As global uncertainties persist, tax leaders are increasingly turning to digitalisation to enhance efficiency and compliance, according to Deloitte’s 2025 Global Tax Policy Survey. The poll draws insights from more than 1,100 tax and finance executives across 28 countries. It identified digitalisation and tax transparency as continued areas of focus, with sustainability growing in importance under changing regulatory conditions.
Consistent with the 2024 survey results, digitalisation of tax remains a critical theme, ranking as the second most impactful trend globally after tax transparency. The survey shows that 86% of respondents report some level of progress toward implementing the Organisation for Economic Co-operation and Development’s (OECD’s) Tax Administration 3.0 framework in their jurisdictions. The proportion of respondents observing ‘significant movement’ increased to 35%, up from 13% in the previous year, indicating accelerated adoption.

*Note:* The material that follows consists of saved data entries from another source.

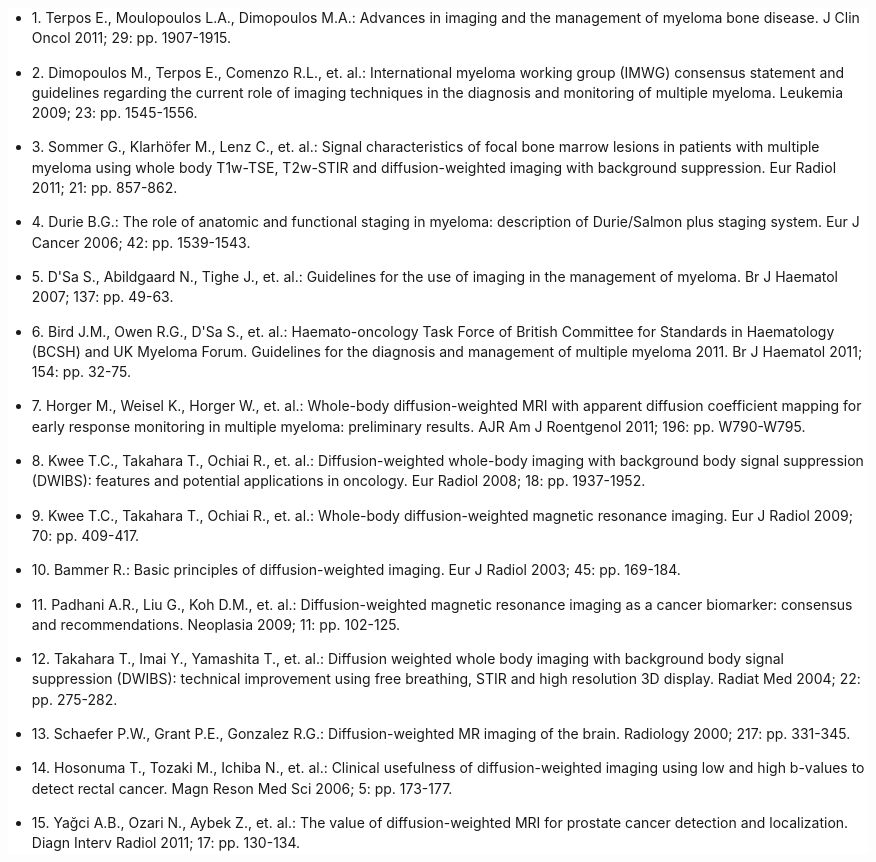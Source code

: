 - 1\. Terpos E., Moulopoulos L.A., Dimopoulos M.A.: Advances in imaging and the management of myeloma bone disease. J Clin Oncol 2011; 29: pp. 1907-1915.


- 2\. Dimopoulos M., Terpos E., Comenzo R.L., et. al.: International myeloma working group (IMWG) consensus statement and guidelines regarding the current role of imaging techniques in the diagnosis and monitoring of multiple myeloma. Leukemia 2009; 23: pp. 1545-1556.


- 3\. Sommer G., Klarhöfer M., Lenz C., et. al.: Signal characteristics of focal bone marrow lesions in patients with multiple myeloma using whole body T1w-TSE, T2w-STIR and diffusion-weighted imaging with background suppression. Eur Radiol 2011; 21: pp. 857-862.


- 4\. Durie B.G.: The role of anatomic and functional staging in myeloma: description of Durie/Salmon plus staging system. Eur J Cancer 2006; 42: pp. 1539-1543.


- 5\. D'Sa S., Abildgaard N., Tighe J., et. al.: Guidelines for the use of imaging in the management of myeloma. Br J Haematol 2007; 137: pp. 49-63.


- 6\. Bird J.M., Owen R.G., D'Sa S., et. al.: Haemato-oncology Task Force of British Committee for Standards in Haematology (BCSH) and UK Myeloma Forum. Guidelines for the diagnosis and management of multiple myeloma 2011. Br J Haematol 2011; 154: pp. 32-75.


- 7\. Horger M., Weisel K., Horger W., et. al.: Whole-body diffusion-weighted MRI with apparent diffusion coefficient mapping for early response monitoring in multiple myeloma: preliminary results. AJR Am J Roentgenol 2011; 196: pp. W790-W795.


- 8\. Kwee T.C., Takahara T., Ochiai R., et. al.: Diffusion-weighted whole-body imaging with background body signal suppression (DWIBS): features and potential applications in oncology. Eur Radiol 2008; 18: pp. 1937-1952.


- 9\. Kwee T.C., Takahara T., Ochiai R., et. al.: Whole-body diffusion-weighted magnetic resonance imaging. Eur J Radiol 2009; 70: pp. 409-417.


- 10\. Bammer R.: Basic principles of diffusion-weighted imaging. Eur J Radiol 2003; 45: pp. 169-184.


- 11\. Padhani A.R., Liu G., Koh D.M., et. al.: Diffusion-weighted magnetic resonance imaging as a cancer biomarker: consensus and recommendations. Neoplasia 2009; 11: pp. 102-125.


- 12\. Takahara T., Imai Y., Yamashita T., et. al.: Diffusion weighted whole body imaging with background body signal suppression (DWIBS): technical improvement using free breathing, STIR and high resolution 3D display. Radiat Med 2004; 22: pp. 275-282.


- 13\. Schaefer P.W., Grant P.E., Gonzalez R.G.: Diffusion-weighted MR imaging of the brain. Radiology 2000; 217: pp. 331-345.


- 14\. Hosonuma T., Tozaki M., Ichiba N., et. al.: Clinical usefulness of diffusion-weighted imaging using low and high b-values to detect rectal cancer. Magn Reson Med Sci 2006; 5: pp. 173-177.


- 15\. Yağci A.B., Ozari N., Aybek Z., et. al.: The value of diffusion-weighted MRI for prostate cancer detection and localization. Diagn Interv Radiol 2011; 17: pp. 130-134.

Progress towards OECD benchmark
Despite the optimism surrounding digitalisation, the anticipated benefits of Tax Administration 3.0 have seen a slight decline in ratings compared to 2024.
The introduction of e-invoicing and e-trade requirements was initially expected to simplify compliance. However, 40% of respondents viewed simplified compliance as the main benefit in 2025. The figure represents a sharp decline from 59% in the 2024 survey. Simultaneously, concern about increased complexity grew, with 26% now expecting compliance to become more difficult, up from 10% a year earlier.
“This survey underscores a dual reality in global tax policy—while regulatory requirements and expectations for transparency remain paramount, emerging priorities like digitalisation are reshaping, and even complicating, the tax landscape,” said Deloitte Global Tax & Legal Leader Willem Blom.
AI integration in tax compliance expands
The survey also explored the adoption of AI-based tax compliance software. Over one-fifth of respondents report these tools are already in use within their countries, typically with human oversight. Adoption is higher in Latin America (27%) and is expected to increase, particularly in the Middle East, where 61% of respondents foresee growing use in the next three years.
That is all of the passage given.